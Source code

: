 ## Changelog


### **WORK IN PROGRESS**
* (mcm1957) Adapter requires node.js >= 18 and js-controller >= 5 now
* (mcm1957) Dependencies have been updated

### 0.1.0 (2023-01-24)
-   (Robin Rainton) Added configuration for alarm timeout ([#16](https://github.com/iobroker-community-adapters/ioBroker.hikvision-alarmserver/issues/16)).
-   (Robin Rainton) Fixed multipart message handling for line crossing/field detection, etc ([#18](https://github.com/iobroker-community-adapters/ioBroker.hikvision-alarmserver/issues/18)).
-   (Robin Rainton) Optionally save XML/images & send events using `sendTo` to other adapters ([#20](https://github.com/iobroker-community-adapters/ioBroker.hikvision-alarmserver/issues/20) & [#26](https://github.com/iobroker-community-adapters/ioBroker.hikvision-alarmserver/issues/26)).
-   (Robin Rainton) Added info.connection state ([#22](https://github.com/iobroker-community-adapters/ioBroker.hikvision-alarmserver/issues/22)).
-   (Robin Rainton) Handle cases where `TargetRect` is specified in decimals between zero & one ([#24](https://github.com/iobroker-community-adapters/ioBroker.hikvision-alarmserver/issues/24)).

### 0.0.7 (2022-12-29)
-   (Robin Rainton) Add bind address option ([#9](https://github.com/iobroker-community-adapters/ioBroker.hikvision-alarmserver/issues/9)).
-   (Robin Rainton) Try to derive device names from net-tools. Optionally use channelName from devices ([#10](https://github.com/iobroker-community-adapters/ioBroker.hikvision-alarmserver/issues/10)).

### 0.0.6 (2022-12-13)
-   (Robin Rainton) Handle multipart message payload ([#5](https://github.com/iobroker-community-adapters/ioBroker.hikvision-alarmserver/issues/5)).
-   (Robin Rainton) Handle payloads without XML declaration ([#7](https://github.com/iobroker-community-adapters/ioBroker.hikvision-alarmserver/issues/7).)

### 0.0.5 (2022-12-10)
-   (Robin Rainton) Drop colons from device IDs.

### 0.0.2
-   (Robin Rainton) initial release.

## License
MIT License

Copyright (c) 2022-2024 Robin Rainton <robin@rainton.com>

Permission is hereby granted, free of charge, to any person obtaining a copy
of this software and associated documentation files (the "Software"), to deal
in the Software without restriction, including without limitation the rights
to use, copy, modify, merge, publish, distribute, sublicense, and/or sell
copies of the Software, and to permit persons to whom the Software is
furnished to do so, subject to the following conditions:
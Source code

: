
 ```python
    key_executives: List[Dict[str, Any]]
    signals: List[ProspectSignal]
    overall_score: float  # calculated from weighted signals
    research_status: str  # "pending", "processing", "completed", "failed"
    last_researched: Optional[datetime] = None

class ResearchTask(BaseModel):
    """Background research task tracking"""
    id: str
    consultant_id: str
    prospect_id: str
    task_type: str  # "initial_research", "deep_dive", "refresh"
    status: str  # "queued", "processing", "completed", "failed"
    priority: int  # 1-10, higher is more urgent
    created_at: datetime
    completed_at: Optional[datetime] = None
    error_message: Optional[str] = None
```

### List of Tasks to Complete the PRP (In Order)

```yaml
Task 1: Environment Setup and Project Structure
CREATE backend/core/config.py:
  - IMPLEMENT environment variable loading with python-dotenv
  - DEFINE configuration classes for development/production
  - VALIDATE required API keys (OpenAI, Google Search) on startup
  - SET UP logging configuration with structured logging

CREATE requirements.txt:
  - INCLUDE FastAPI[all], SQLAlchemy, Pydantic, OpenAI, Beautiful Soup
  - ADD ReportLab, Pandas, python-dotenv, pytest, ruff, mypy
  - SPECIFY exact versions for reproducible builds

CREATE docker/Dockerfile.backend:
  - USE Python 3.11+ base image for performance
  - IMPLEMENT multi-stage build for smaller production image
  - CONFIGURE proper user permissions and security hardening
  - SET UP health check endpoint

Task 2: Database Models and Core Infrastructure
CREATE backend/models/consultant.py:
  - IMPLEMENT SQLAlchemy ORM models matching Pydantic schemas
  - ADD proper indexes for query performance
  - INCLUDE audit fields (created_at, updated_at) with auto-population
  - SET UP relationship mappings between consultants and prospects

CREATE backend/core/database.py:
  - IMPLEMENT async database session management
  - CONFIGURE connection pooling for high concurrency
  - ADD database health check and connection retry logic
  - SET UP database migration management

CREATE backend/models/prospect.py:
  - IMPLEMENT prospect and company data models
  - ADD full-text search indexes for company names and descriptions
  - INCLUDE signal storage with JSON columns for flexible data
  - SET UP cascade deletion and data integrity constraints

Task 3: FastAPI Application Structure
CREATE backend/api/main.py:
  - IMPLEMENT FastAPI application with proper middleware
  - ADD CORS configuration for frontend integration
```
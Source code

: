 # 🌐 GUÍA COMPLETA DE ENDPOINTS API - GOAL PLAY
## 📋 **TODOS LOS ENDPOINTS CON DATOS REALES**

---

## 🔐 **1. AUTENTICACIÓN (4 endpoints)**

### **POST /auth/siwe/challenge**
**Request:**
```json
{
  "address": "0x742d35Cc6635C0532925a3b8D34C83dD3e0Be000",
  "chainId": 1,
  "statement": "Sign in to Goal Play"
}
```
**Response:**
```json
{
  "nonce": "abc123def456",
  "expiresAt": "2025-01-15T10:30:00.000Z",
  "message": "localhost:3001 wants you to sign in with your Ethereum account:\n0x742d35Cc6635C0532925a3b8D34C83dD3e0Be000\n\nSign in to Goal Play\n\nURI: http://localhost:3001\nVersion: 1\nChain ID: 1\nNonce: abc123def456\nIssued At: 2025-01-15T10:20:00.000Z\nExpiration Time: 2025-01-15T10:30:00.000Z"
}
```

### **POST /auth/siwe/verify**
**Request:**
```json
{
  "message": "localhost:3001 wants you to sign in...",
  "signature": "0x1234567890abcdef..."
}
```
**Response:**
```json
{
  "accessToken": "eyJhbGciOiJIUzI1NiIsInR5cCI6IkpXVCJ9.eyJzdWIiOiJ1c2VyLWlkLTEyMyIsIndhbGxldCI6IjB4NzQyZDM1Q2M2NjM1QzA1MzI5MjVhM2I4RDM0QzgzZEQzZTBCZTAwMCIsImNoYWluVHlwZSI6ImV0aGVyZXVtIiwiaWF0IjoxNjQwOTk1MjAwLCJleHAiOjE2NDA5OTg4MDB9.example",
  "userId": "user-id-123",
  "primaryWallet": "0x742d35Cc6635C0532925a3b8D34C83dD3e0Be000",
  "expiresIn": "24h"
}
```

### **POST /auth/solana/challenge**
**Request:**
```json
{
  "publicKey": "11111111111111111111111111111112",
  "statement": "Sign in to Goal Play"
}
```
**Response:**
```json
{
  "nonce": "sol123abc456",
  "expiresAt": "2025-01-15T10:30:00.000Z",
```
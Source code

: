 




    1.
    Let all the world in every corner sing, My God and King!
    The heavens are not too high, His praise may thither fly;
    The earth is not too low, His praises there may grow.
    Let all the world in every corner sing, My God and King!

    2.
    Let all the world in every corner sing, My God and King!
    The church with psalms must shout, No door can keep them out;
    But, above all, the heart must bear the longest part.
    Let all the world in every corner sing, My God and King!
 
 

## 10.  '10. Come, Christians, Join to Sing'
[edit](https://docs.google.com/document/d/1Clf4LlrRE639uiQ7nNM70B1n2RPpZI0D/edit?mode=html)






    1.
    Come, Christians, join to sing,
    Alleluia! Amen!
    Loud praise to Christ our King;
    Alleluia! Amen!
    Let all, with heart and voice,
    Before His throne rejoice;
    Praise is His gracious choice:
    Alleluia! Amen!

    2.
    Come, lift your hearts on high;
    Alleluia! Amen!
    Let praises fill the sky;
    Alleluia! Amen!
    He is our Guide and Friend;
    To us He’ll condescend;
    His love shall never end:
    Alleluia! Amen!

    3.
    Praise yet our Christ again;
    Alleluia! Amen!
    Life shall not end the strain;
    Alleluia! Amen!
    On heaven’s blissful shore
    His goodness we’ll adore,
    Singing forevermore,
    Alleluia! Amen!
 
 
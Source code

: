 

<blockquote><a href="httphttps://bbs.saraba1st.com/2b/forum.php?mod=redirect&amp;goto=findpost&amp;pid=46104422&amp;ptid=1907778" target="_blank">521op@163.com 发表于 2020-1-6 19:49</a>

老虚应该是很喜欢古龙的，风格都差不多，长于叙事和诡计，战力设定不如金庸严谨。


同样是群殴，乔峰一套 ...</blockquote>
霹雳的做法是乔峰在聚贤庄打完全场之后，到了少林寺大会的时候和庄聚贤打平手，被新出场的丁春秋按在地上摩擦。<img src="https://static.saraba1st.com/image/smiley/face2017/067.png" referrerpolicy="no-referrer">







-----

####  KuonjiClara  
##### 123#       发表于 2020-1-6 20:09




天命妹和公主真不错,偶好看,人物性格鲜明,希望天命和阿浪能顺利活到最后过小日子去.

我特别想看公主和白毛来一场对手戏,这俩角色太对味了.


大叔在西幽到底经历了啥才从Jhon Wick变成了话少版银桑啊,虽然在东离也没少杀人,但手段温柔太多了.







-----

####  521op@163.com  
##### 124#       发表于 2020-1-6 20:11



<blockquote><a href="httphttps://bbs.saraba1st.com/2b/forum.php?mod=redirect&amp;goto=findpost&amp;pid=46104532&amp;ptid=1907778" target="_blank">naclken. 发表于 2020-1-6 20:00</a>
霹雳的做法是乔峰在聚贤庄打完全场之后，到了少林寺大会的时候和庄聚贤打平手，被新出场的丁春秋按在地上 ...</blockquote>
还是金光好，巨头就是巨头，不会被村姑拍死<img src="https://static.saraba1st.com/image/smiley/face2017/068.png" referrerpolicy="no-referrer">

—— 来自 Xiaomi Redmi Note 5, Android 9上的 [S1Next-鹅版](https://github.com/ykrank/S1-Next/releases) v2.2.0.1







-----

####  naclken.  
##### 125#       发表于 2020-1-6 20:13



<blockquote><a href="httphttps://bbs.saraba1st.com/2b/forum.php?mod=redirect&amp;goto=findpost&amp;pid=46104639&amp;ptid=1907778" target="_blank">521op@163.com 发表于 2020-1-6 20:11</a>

▬▬▬▬▬▬

[Work instructions]
Return all lines of the data in which the string "Christians" appears.

[Answer to this problem]
## 10.  '10. Come, Christians, Join to Sing'
    Come, Christians, join to sing,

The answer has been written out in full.